ティアナ(TEANA)3代目L3型
3代目にあたる新型ティアナが、2014年(平成26年)2月5日に発売されました。
このティアナは、日本国内に留まらずアメリカ、中国などを中心に世界各国で販売される予定の日産のグローバル戦略車です。
ティアナ
ティアナは、「車にモダンリビングという考え方」というキャッチフレーズとともに登場し、プリメーラとともにカルロス・ゴーン体制になったデザイン、テイスト重視の車づくりで新たな境地を見せた時代を思い出す。
ティアナという車名は、まさに新しい日産を象徴するイメージを冠した、非常に新鮮な響きを感じさせる名称だった。
「おもてなし」のコンセプトでモデルチェンジした二代目は、やや先代のエッジがぼやけた感がしていたが、プレミアムカー化の路線を敷いた印象を受け、それはそれで車の魅力を感じるものだった。そして今回の3代目。
結論から言うと、個人的には、これまでのティアナの系譜からはイメージ的にはずれ、かつてのローレルのようなコンサバな感じを受けた。

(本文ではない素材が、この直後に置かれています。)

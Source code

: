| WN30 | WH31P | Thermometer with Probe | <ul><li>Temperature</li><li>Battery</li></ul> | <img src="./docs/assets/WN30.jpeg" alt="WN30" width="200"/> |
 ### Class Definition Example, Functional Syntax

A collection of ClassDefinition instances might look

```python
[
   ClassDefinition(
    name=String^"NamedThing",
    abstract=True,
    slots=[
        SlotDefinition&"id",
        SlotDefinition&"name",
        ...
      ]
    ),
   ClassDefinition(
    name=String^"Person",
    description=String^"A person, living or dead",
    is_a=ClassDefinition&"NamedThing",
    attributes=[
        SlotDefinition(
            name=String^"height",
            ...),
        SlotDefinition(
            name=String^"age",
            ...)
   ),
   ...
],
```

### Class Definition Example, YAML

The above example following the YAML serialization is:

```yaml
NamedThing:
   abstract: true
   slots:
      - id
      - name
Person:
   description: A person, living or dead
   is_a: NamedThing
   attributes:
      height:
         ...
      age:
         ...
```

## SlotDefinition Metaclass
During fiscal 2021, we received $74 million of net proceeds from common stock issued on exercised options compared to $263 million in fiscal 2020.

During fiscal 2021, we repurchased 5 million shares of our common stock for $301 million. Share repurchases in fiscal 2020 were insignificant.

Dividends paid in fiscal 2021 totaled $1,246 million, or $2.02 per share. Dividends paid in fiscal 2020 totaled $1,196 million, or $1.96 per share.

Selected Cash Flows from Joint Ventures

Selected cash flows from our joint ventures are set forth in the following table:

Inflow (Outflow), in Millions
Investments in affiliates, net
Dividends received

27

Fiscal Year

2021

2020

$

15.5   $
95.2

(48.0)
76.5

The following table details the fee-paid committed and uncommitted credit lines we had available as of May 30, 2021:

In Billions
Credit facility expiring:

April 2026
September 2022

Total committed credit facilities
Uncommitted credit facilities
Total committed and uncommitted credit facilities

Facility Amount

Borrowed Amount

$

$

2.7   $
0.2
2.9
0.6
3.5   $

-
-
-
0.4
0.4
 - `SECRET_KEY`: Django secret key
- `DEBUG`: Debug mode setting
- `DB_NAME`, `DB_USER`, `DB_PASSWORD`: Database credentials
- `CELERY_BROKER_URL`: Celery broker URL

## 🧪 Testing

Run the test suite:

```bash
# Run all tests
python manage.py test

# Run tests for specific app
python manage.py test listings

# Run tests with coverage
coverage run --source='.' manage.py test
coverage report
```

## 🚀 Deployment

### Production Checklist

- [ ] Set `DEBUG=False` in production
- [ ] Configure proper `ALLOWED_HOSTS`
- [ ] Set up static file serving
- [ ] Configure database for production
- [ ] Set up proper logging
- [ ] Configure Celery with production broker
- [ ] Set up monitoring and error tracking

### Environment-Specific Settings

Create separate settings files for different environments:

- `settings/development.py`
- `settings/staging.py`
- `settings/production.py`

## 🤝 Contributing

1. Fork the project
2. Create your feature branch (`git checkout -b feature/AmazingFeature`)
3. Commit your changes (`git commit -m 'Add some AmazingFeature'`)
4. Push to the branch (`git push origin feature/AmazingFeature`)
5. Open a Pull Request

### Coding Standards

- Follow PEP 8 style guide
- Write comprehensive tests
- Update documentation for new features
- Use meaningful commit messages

デザインや装備、性能も進化しているが、かつてのティアナの持つモダンさとは持ち味が異なる。モダンなティアナから本来の日産らしさへの回帰、そんな風にすら感じる車だ。
新型ティアナの第一印象
まず、エクステリアのデザインについて。
その外観、エクステリアデザインの斬新さが目をひく「ティアナ」だが、エクステリアのテーマとして「Suggestive Aura」(オーラを思わせる)がテーマとなっており正にテーマ通り「人々にオーラを思わせる」に充分な近未来的な高級感をそこはかとなく演出している。
現代の車作りの流れに逆行、反逆ののろしを挙げたかの様なシャープなデザインのライトのデザイン、全体的なボディのフォルムも非常にシャープでスピーディーなワイルド感を彷彿とさせる。
重心の低いボディーが印象的な新型「ティアナ」だが、今回新しいボディーカラーとして「ウォーターフォールブルー」を発表しボディーカラーは合せて全6色の「スクラッチシールド」使用の車色となっている。
次にインテリアに関してですが、エクステリア同様、上質なシート、至れり尽くせりのポジションで快適そのもの。高級感のある卒のないインパネまわり等、どれをとっても悪くない。ただし、構図やデザインがどうしても、欧州車のそれとは異質で、テイストに欠けるかなとは思った。
良く言えば、日本車的な高級セダンのキャビン、悪く言えば、センスが足りない成金インテリアかなぁ…。
オリジナリティがあるといえばそうだが、近年のトレンドを鑑みれば、このへんはマツダのほうが上手い気がする。アテンザのようにワクワク感はなかった。この辺は、好みの問題もあるので、悪しからず!
走りでは「クルーズ」を売りにしており、新開発のリアマルチリンクサスペンション、クルーズコントロールに、CVTと、乗り心地を追及した新技術を搭載している。
特筆すべきはエンジントルクで、日常の様々なシーンで有用となる事が予測されるエンジントルクセッティングにエンジントルクを設定。
これまでの日産の前輪駆動車の定番だった「VQ25DE」エンジンからの脱却を図っている。
CVTのエクストロニックは約8割の部品を新規に日産が独自開発。
小さくなったオイルポンプやそれにより少なくなったオイル量が摩擦と抵抗を約4割低減し、燃費の効率を高めている。
燃費の効率が高めつつ、なおかつ加速性を高める為のギア比率のワイド化を実施し、ローギアの領域では加速性能、ハイギアの領域では燃費性能の効率を高めるといった「2足のわらじ」とも言える夢の高性能の共存を実現した。
エンジンを初めとした性能が高まった一方で、ボディ重量は何と先代の「ティアナ」に比べ40kgも軽くなった。
ボディの軽量化を実現しながら室内空間や室内の快適さは向上し、先代「ティアナ」より26%アップしたリッターあたり14.4kmのJC08モードの燃費にも注目だ。
なお、日産は全車種が50%減税のエコカー減税対象となっており、新型「ティアナ」も減税対象となる。
総じて、新型ティアナ。とても仕上がりの良い日産車の良心が伝わる車だと思う。ただし、乗って楽しい車かどうかは、人を選ぶのではないだろうか。
少なくとも、私にとってはそのあたりに多少の不足を感じる仕上がりである。
近年、市場ではひたすら低燃費と乗り心地重視だが、本来の車の楽しさはもっと幅広い要素が作り出している概念だと思う。
そういう意味で、センスやドライビングプレジャーにあまり左右されない層にとっては支持される可能性はある。ただし、車好きにとっては、いささかとらえどころのない車であることは否めない。
個人的に、ティアナは1代目のような、エッジの立った車であってほしい、そんな気がした。